### Problem statement
Across the records below, count every line that contains the string "policy", then report the count alone.

##############################

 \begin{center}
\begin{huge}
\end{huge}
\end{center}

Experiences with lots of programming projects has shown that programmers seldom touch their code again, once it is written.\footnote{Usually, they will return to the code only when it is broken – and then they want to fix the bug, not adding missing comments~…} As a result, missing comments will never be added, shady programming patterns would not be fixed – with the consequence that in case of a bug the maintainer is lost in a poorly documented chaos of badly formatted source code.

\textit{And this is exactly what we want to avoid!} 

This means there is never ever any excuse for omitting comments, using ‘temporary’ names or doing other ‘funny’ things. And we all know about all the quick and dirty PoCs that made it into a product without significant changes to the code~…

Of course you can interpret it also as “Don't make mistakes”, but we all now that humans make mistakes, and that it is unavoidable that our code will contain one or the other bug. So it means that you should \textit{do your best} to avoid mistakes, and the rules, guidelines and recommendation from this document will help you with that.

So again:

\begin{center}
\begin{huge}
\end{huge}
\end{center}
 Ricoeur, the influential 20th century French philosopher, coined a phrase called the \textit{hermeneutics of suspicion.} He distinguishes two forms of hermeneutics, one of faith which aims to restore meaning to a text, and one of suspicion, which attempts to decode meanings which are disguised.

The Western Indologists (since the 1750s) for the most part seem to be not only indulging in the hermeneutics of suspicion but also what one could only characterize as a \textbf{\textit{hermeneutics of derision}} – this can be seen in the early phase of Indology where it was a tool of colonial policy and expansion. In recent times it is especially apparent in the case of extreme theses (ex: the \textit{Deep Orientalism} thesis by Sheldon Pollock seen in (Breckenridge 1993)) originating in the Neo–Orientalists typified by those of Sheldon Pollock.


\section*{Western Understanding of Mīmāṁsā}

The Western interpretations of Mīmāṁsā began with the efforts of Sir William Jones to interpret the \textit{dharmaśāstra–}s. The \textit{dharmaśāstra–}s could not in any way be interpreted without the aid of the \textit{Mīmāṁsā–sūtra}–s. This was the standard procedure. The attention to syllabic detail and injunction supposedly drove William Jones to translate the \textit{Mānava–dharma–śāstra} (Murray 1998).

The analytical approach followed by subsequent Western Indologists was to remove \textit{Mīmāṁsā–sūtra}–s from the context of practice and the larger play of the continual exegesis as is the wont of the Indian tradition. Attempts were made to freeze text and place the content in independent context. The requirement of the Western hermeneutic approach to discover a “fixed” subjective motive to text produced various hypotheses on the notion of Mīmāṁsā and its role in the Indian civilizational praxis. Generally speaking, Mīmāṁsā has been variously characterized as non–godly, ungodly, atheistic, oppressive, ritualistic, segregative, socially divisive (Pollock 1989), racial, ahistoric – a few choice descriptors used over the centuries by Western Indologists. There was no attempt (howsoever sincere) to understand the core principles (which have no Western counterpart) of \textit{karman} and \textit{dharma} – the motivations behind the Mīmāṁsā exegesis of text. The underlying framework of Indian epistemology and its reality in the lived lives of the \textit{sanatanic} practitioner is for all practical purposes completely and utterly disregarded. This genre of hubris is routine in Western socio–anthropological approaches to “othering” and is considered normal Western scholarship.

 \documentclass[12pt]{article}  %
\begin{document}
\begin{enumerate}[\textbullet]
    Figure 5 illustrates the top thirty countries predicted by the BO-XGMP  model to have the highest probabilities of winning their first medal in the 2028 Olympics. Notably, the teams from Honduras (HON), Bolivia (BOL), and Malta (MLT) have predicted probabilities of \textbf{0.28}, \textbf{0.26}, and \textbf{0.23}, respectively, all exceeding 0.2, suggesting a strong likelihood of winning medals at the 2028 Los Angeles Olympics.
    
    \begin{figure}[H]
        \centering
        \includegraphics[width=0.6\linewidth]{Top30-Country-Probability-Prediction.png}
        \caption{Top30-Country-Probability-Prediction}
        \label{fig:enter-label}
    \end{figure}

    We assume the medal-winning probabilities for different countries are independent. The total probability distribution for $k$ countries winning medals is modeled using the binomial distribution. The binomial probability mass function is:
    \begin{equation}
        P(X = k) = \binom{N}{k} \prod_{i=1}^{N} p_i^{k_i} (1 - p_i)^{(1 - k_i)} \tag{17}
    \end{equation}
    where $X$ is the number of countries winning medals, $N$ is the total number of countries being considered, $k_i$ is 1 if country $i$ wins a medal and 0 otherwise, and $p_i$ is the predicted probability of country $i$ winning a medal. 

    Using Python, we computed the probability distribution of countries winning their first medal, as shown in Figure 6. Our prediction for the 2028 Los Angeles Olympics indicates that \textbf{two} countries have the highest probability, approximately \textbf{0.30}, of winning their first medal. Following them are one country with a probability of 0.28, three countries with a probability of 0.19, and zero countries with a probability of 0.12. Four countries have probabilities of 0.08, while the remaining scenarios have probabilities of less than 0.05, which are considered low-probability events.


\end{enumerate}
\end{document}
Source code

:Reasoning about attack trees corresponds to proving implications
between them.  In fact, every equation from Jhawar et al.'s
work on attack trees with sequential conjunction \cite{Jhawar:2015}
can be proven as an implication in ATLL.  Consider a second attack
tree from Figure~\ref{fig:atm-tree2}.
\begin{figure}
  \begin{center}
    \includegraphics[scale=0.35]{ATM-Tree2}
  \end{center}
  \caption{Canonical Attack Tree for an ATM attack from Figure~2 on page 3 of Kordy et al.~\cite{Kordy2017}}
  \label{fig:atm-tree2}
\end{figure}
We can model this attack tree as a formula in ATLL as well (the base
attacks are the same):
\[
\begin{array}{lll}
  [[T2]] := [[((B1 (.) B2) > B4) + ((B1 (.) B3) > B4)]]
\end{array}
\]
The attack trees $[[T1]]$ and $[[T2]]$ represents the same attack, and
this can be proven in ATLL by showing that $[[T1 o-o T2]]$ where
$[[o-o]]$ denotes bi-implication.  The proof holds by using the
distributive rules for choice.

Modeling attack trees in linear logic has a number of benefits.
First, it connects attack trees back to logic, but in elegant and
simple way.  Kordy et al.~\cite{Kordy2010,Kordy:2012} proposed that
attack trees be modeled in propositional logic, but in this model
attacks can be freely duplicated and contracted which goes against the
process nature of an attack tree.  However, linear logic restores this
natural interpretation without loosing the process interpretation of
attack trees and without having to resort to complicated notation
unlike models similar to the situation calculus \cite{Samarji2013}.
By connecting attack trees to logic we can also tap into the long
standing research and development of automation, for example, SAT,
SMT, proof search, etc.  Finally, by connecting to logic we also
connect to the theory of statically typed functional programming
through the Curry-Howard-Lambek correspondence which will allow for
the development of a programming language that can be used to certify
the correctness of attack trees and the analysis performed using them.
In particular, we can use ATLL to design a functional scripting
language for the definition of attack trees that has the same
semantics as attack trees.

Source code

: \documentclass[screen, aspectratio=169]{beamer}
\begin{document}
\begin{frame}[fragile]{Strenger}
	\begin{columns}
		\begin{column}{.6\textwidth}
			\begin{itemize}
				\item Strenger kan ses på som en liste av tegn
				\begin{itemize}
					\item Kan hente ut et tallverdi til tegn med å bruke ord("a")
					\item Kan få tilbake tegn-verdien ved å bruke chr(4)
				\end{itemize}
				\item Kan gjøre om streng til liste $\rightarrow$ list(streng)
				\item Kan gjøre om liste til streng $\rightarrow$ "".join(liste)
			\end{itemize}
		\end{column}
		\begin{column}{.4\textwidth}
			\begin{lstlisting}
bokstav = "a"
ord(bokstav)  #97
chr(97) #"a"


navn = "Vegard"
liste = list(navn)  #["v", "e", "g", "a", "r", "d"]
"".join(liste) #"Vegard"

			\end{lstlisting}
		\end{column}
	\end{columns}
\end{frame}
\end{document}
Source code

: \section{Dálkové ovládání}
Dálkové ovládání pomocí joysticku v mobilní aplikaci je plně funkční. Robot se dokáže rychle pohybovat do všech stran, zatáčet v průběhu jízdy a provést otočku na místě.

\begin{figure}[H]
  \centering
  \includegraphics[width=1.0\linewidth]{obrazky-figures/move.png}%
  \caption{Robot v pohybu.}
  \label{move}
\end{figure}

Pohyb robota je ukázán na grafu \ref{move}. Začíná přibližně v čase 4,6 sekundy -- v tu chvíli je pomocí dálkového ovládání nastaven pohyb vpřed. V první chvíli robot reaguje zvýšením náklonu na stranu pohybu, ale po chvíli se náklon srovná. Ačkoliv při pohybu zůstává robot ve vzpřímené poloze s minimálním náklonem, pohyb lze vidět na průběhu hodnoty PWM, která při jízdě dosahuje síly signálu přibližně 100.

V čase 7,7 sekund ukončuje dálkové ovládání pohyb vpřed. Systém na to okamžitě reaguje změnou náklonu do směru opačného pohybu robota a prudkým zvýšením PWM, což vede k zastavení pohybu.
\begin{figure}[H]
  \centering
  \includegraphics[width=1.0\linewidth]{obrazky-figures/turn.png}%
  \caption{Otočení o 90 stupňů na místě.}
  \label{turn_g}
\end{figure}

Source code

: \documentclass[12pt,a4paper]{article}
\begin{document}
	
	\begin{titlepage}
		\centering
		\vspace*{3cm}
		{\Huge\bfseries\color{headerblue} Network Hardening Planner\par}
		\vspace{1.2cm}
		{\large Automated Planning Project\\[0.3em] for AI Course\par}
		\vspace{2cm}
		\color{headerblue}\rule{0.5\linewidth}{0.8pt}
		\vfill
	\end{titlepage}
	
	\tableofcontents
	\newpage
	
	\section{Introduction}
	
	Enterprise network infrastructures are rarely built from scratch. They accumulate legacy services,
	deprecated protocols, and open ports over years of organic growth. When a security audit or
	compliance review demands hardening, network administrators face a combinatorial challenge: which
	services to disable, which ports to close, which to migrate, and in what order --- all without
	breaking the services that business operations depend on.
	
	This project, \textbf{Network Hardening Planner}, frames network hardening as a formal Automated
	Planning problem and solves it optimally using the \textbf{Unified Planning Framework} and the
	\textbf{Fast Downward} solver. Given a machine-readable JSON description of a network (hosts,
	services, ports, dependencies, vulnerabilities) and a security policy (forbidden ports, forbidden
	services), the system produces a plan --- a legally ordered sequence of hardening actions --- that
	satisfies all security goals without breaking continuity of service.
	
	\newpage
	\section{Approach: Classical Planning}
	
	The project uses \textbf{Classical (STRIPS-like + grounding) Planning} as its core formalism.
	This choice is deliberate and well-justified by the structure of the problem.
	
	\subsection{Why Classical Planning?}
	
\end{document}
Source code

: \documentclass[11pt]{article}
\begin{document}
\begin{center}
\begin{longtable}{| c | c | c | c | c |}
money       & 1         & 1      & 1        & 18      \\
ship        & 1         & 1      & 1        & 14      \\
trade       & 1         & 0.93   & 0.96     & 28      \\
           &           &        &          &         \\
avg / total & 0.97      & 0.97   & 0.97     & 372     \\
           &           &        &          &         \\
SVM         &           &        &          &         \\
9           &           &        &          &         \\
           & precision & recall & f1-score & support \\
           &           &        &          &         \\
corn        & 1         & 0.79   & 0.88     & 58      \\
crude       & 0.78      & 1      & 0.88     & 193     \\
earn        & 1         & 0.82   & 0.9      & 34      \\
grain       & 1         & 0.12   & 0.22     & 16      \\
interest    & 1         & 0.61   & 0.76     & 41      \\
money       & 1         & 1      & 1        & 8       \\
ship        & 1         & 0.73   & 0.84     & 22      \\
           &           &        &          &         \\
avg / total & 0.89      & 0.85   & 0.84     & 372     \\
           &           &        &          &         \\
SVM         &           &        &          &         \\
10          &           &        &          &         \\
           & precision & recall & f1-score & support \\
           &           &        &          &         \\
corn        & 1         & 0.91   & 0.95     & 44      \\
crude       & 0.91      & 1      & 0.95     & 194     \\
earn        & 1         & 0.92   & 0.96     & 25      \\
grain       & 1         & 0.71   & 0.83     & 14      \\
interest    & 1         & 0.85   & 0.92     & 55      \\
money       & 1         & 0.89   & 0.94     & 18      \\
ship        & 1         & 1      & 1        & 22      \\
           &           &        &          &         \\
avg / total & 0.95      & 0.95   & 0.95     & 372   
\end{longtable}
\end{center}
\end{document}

##############################

### Solution
2